Beliefs and facts share the characteristic that they are subject to disproof. For centuries human beings held as fact the notion that the sun revolved around the earth; that was an objectively observable, verifiable phenomenon everyone saw every day. But that “fact” was disputed by the ancient astronomer Aristarchus in about 270 BCE and by Nicolaus Copernicus in the 16th Century; both stricter observation and mathematics proved the “fact” to be false. Were one to accept still the notion that the earth is the center of the universe, that idea would not be a fact; it would not be a belief; it would not be an opinion. It would be a delusion.

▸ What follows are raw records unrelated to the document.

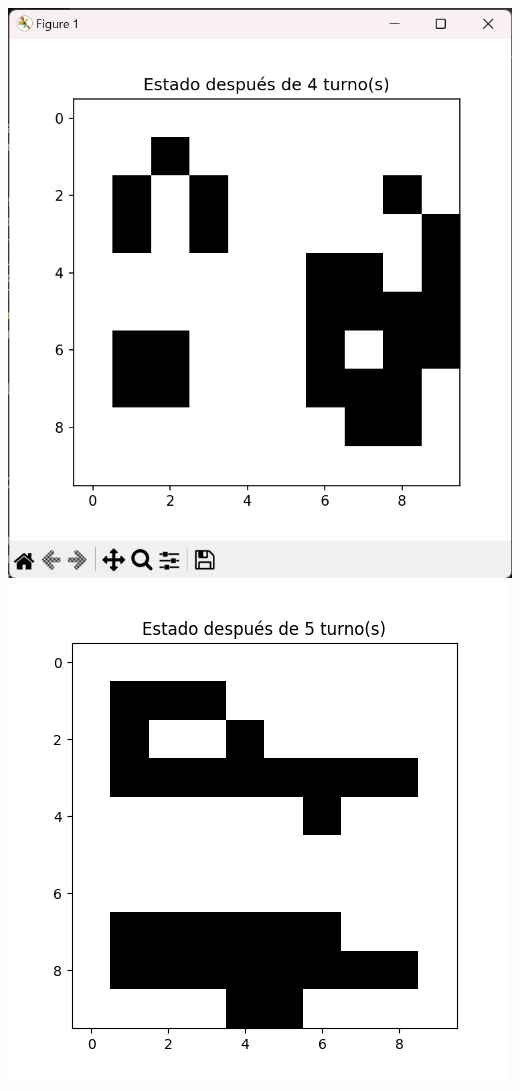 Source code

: \begin{enumerate}
\begin{itemize}
\begin{center}
    \includegraphics[scale=0.4]{Practica05/IMA/ejemplosJuegoVida/ejemplo 1.5.png}
    \includegraphics[scale=0.4]{Practica05/IMA/ejemplosJuegoVida/ejemplo 1.6.png}
\end{center}


\end{itemize}
\end{enumerate}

In our conversations, let us resolve to accept objectively verifiable facts; where we are wrong about facts, we must be willing to accept correction. Let us also resolve to be respectful of one another’s beliefs remembering that these are matters of heart-invested trust. As to opinions, let us be gracious when challenged; let’s remember the title of that book written by the great theologian Snoopy, Has It Ever Occurred to You that You Might Be Wrong?
I am sure that there will be many conversations with family, friends, fellow Christians, and others in which these admonitions will be tested! Keep in mind the British motivational poster from World War II, “Keep Calm and Carry On”!
Given what I had to say above about my clergy friend’s acceptance of the Austrian school economic theories, you’ve probably figured out that I hold his “beliefs” to be delusions. Unfortunately, I’m afraid that those who are deluded about that and many other things now hold the reins of government in this country. This is why I strongly, and fearfully, believe that Mr. Bruni was correct in his New York Times editorial when he concluded that if the level of public discourse is allowed to pass into derangement, “Trump may be victorious in more than setting newly coarse terms for our political debate. He may indeed win on many fronts, over many years.” (Ibid.)
The ministry of clergy in all traditions to proclaim the truth as we understand it and to teach our people to discern it for themselves has become even more important and urgent.
Father Funston is the rector of St. Paul’s Episcopal Church, Medina, Ohio.